Christopher Moretti
Department of Computer Science
Princeton University

Assignment 1: Regular Java Expressions

Due: 23:59 Friday 2/12/2016

Preface

This assignment is a warmup to make sure you're still comfortable with C and Java, that you know how to compile and run programs, and that you can submit code via Dropbox. Oh, there's one other thing -- your code has to work. Since the class is so large, grading for assignments will be almost entirely automatic: your code won't likely be looked at by humans at all, and your grade will be determined by how well you do on our automated tests. Even so, we strongly recommend that you remember and put into practice all that you learned about good style in previous courses. It will help you greatly in debugging, and in understanding your code when you return to it in a {day, week, year}.

There are two exceptions to the hands-off approach.
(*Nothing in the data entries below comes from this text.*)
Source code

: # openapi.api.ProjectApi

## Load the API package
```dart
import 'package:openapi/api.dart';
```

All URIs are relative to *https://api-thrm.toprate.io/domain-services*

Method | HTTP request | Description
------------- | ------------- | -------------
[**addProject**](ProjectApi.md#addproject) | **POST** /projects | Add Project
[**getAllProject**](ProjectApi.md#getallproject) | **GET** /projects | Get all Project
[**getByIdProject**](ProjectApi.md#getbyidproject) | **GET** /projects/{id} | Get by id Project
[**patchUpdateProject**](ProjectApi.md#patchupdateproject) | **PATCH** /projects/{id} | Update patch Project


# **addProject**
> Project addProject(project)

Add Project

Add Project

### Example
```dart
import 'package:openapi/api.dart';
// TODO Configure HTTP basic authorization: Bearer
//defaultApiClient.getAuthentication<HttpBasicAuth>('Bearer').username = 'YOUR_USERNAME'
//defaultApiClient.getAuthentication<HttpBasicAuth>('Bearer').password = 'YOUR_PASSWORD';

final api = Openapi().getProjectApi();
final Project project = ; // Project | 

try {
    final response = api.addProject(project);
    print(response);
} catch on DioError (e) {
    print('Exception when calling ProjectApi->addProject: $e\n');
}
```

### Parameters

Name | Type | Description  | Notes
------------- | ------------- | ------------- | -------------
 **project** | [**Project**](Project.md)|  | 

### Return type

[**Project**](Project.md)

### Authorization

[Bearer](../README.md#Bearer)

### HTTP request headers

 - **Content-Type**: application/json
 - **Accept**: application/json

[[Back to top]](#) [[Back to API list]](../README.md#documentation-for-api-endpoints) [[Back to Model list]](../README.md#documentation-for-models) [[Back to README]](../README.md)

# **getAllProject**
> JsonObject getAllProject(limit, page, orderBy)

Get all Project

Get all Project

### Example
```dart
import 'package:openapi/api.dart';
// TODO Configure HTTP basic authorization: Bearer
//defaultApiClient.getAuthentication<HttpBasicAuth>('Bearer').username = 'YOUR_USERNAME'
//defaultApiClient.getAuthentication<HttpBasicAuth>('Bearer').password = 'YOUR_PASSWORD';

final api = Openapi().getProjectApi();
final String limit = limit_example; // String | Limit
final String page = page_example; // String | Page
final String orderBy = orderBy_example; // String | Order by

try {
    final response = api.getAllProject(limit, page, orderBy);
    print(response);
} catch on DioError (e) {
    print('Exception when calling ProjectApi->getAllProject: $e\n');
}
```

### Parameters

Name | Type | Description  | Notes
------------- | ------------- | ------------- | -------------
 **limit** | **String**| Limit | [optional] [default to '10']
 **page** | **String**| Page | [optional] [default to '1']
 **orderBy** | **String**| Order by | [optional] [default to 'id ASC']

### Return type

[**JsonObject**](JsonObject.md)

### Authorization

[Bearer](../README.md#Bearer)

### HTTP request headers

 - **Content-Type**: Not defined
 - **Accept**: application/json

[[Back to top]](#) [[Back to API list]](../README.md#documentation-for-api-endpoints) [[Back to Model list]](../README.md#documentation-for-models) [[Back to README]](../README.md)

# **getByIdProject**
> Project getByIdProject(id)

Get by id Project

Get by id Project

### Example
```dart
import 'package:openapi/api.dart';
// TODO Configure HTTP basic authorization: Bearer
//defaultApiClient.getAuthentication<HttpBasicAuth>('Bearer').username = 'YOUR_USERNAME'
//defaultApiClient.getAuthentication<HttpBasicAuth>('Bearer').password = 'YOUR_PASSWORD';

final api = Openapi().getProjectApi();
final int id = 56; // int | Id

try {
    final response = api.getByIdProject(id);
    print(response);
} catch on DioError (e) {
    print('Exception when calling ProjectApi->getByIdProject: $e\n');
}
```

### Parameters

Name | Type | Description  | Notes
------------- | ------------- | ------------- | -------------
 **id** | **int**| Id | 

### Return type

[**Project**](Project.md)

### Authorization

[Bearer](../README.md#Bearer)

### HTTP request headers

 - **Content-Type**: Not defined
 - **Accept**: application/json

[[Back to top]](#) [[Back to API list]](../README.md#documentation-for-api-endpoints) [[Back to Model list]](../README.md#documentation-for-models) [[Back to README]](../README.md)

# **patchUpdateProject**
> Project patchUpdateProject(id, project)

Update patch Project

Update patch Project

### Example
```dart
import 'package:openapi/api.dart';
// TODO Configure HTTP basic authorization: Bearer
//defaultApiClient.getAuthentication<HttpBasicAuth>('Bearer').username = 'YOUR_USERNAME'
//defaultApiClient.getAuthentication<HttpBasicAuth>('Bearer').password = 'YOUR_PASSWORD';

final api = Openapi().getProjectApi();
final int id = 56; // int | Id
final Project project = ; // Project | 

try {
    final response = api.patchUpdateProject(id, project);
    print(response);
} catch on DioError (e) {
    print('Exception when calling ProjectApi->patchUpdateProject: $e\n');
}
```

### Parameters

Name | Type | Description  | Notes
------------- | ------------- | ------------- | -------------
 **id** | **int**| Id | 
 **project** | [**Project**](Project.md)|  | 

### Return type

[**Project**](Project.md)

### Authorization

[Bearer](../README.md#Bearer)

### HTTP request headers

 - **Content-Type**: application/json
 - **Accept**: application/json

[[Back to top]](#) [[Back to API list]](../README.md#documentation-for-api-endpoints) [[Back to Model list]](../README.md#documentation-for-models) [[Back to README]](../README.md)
First, we're not completely cruel: we will do our best to debug disastrous errors that prevent our automated testing from running, but only at considerable cost in terms of points ... thus, you should do everything you can to ensure that your code works. Second, we will routinely run all submissions through systems like MOSS, which are extremely effective in detecting programs that are similar. If your program is deemed interesting by MOSS or a similar tool, we will look at it very carefully, and if appropriate will send our opinions to the Committee on Discipline. Come to office hours, post plaintive cries for help on Piazza, or anything else within reason and acceptable conduct, but please do not copy anyone else's work or let anyone copy yours -- 20+ hours of our time to prepare a case, and a year of your life serving an academic suspension simply aren't worth it. On that note, be sure to examine the Collaboration Policy on the Assignments page posthaste!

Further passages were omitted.